Ya know, I'm all for trying new stuff and experimenting with different things. But I don't understand this apparent need to fire thousands of rounds without cleaning. I usually even clean my AK's after every 500 rounds or so. Why would I pay extra for a weapon that will go 15,000 rounds without cleaning? Who actually does that outside of testing? I mean whatever floats you boat, but I've yet to have anyone give me a valid scenario proving one would need a weapon that would go thousands and thousands of rounds without cleaning. On one weekend trip into the desert I fired almost 2000 rounds though one of my AR's, it was windy and very dusty. I was firing a mixed bag of ammo but it was mostly Wolf. The gun was filthy, sandy, sludge filled and I didn't have a single failure of any kind over the three days and I never cleaned the weapon until I got home. Was it a dirty mess to clean? Yep, but a quick blast with gun scrubber cut the worst of it off in less than 30 seconds. Evn the AK I took was a filthy mess. Give me one reason why anyone, including a soldier, would need anything more reliable than that. I mean just how many rounds does the average soldier run through their weapon between cleanings?
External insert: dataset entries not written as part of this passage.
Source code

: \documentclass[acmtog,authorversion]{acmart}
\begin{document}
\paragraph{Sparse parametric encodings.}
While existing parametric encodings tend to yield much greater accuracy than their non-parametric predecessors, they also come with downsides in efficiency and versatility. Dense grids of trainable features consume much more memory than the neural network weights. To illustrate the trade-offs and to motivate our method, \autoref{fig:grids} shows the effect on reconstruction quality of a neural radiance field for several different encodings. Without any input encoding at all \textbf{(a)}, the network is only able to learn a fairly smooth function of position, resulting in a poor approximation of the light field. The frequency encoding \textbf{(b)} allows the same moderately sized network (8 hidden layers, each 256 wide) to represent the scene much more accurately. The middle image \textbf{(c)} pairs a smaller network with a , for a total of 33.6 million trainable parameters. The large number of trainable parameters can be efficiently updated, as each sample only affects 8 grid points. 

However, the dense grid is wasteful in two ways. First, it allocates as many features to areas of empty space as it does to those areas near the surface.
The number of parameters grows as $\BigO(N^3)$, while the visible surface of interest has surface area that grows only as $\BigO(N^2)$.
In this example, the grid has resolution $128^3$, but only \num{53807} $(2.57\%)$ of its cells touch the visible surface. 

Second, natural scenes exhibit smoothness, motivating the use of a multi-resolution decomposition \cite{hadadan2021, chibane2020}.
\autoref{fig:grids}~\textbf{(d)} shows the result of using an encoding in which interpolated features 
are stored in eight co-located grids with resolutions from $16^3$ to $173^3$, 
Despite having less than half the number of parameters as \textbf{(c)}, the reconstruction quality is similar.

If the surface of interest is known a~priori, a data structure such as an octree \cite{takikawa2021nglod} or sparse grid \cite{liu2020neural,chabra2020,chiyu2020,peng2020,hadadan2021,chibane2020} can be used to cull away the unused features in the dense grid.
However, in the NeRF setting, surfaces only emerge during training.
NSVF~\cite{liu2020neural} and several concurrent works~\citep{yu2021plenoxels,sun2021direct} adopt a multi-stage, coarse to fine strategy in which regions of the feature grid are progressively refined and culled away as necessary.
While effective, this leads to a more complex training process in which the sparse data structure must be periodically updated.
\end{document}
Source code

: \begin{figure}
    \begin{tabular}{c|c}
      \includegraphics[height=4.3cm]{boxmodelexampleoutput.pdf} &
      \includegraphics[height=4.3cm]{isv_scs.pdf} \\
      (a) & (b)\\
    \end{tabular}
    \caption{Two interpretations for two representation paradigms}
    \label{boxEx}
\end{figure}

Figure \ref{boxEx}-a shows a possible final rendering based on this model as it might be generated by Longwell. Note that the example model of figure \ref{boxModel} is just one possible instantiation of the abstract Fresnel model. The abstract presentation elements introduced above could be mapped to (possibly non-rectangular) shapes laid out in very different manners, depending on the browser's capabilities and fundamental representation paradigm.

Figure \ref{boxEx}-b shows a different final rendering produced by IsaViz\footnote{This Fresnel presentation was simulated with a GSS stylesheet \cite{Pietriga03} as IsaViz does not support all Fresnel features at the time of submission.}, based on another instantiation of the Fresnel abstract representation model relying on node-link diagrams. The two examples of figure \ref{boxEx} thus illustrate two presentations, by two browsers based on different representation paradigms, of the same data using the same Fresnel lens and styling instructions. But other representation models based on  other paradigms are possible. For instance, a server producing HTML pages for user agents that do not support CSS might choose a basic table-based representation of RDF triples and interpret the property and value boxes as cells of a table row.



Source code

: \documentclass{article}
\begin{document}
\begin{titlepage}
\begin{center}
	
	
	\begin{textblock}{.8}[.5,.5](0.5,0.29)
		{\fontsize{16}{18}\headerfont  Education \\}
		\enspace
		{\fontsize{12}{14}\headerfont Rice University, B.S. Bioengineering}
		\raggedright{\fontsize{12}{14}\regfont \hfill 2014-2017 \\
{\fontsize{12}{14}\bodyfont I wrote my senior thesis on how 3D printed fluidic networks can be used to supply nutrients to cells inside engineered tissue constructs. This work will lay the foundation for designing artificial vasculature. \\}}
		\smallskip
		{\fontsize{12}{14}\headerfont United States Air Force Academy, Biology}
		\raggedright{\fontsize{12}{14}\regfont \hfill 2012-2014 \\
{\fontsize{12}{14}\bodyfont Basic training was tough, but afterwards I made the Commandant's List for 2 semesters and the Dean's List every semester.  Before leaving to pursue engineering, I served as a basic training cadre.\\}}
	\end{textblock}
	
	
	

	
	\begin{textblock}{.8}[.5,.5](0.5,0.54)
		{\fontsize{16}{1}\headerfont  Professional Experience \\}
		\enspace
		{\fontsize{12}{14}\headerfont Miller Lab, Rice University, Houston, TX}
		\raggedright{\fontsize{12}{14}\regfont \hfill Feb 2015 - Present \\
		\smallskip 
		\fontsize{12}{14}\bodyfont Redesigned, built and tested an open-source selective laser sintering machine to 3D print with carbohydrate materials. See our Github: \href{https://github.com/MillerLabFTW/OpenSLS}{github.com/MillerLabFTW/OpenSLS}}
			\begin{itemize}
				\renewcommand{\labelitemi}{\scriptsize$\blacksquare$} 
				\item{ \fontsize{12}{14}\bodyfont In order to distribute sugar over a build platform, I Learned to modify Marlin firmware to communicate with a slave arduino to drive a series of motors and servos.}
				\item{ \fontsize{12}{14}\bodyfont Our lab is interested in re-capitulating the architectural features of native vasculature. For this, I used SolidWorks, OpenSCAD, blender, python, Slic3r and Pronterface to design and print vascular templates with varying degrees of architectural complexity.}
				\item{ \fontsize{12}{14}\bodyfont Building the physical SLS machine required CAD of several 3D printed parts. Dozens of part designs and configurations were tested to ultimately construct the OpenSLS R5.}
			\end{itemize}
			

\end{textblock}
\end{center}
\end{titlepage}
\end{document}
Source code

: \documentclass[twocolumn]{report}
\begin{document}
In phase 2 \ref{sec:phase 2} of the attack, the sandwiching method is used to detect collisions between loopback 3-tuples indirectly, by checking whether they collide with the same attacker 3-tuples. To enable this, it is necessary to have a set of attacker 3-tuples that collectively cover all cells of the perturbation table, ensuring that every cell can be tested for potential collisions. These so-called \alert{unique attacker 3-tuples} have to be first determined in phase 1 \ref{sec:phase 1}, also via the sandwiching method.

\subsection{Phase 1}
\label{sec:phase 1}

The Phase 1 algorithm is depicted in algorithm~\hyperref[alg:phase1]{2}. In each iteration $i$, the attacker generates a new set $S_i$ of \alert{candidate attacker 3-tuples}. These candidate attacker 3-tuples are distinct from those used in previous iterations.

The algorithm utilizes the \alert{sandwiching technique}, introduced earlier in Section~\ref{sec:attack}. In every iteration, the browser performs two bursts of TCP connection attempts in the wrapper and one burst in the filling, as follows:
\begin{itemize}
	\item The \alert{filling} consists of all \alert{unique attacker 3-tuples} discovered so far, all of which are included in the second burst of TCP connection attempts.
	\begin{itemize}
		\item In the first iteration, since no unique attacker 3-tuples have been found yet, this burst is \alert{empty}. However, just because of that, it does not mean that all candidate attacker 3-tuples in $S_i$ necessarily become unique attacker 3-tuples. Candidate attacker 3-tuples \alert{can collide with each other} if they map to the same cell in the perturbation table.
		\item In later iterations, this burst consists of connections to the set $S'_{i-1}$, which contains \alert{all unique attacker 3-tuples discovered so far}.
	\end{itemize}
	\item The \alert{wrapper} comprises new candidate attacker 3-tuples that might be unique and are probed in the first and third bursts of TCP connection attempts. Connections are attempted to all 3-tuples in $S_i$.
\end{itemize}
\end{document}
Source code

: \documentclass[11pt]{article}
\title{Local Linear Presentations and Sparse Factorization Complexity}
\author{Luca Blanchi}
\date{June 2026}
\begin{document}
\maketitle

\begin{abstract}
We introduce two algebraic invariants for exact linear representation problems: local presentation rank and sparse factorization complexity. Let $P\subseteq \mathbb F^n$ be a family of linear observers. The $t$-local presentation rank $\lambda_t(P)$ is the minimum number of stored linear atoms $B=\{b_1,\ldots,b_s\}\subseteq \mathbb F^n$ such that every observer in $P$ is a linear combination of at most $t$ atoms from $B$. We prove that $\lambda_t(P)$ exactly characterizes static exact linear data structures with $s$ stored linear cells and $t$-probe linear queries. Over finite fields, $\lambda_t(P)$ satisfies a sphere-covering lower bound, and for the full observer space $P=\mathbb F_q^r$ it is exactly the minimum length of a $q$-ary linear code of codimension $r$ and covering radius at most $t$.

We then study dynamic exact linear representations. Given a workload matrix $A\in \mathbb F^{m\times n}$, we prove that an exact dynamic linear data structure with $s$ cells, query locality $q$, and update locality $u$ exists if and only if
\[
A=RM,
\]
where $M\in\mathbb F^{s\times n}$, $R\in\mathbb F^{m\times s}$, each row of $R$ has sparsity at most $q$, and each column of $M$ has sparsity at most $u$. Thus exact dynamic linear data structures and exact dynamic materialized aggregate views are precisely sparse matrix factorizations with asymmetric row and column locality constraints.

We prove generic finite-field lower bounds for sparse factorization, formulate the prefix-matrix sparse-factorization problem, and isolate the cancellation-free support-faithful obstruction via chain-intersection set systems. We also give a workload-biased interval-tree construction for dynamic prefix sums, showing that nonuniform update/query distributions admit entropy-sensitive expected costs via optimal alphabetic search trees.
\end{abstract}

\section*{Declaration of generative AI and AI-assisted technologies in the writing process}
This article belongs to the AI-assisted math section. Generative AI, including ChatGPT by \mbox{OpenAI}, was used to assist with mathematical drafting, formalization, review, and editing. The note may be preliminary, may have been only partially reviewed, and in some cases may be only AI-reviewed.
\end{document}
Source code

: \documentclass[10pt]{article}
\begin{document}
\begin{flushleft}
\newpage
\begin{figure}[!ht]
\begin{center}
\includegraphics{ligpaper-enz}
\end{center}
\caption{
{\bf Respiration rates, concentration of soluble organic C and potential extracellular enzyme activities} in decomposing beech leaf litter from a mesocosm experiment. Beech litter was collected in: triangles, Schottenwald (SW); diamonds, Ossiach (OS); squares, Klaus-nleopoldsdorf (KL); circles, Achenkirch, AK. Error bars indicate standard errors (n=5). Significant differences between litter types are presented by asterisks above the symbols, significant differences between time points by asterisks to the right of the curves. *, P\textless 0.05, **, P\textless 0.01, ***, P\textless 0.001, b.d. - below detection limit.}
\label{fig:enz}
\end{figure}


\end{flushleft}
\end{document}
And before someone says how you can bury a piston rifle in sand and it still fires, I've tried that with my AK's and it doesn't still fire if the action is filled with sand. Also, take a look at that Gunsmoke Enterprises torture video where the fired 1100 rounds, full auto in one AR, cooling it by tossing it in a mud puddle several times and the only failure it had was with a Beta mag in it. Who needs more reliability than that?
I'm not trying to put anyone down for wanting or having a piston upper, it's their money, they can spend it any way they want to, but after reading all the pros and cons, piston uppers seem like a solution looking for a problem to me. Or, probably more to the point, a new toy for folks tired of their standard AR's.